DATA SUPPLIED:

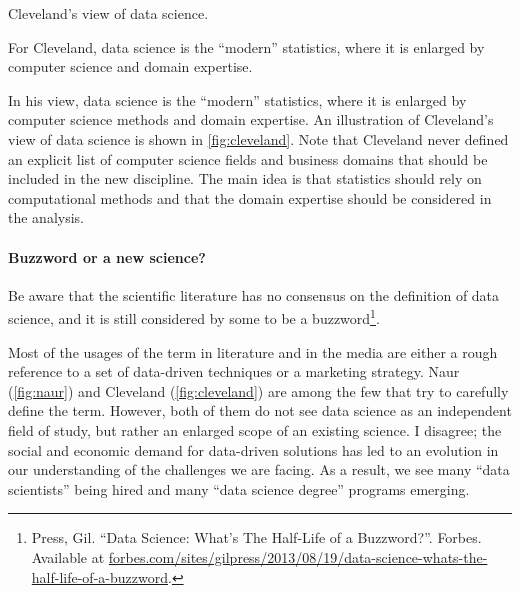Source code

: \begin{figurebox}[label=fig:cleveland]{Cleveland's view of data science.}
  \centering
  \tcblower
    For Cleveland, data science is the ``modern'' statistics,
    where it is enlarged by computer science and domain expertise.
\end{figurebox}

In his view, data science is the ``modern'' statistics, where it is enlarged by computer
science methods and domain expertise.  An illustration of Cleveland's view of data science
is shown in \cref{fig:cleveland}.  Note that Cleveland never defined an
explicit list of computer science fields and business domains that should be included in
the new discipline.  The main idea is that statistics should rely on computational methods
and that the domain expertise should be considered in the analysis.

\paragraph{Buzzword or a new science?}

Be aware that the scientific literature has no consensus on the definition of data science, and it is still considered
by some to be a buzzword\footnote{Press, Gil. ``Data Science: What's The Half-Life of a
Buzzword?''. Forbes. Available at
\href{https://www.forbes.com/sites/gilpress/2013/08/19/data-science-whats-the-half-life-of-a-buzzword/}%
  {forbes.com/sites/gilpress/2013/08/19/data-science-whats-the-half-life-of-a-buzzword}.}.

Most of the usages of the term in literature and in the media are either a rough
reference to a set of data-driven techniques or a marketing strategy.  Naur
(\cref{fig:naur}) and Cleveland (\cref{fig:cleveland}) are among the few that try to
carefully define the term.  However, both of them do not see data science as an
independent field of study, but rather an enlarged scope of an existing science.  I disagree;
the social and economic demand for data-driven solutions has led to an evolution in our
understanding of the challenges we are facing.  As a result, we see many ``data
scientists'' being hired and many ``data science degree'' programs emerging.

TASK REQUIREMENTS:
Given the records above, return exactly the lines starting at the line containing "and that the" and ending at the line containing "Most of the", including both.

WRITTEN RESPONSE:
and that the domain expertise should be considered in the analysis.

\paragraph{Buzzword or a new science?}

Be aware that the scientific literature has no consensus on the definition of data science, and it is still considered
by some to be a buzzword\footnote{Press, Gil. ``Data Science: What's The Half-Life of a
Buzzword?''. Forbes. Available at
\href{https://www.forbes.com/sites/gilpress/2013/08/19/data-science-whats-the-half-life-of-a-buzzword/}%
  {forbes.com/sites/gilpress/2013/08/19/data-science-whats-the-half-life-of-a-buzzword}.}.

Most of the usages of the term in literature and in the media are either a rough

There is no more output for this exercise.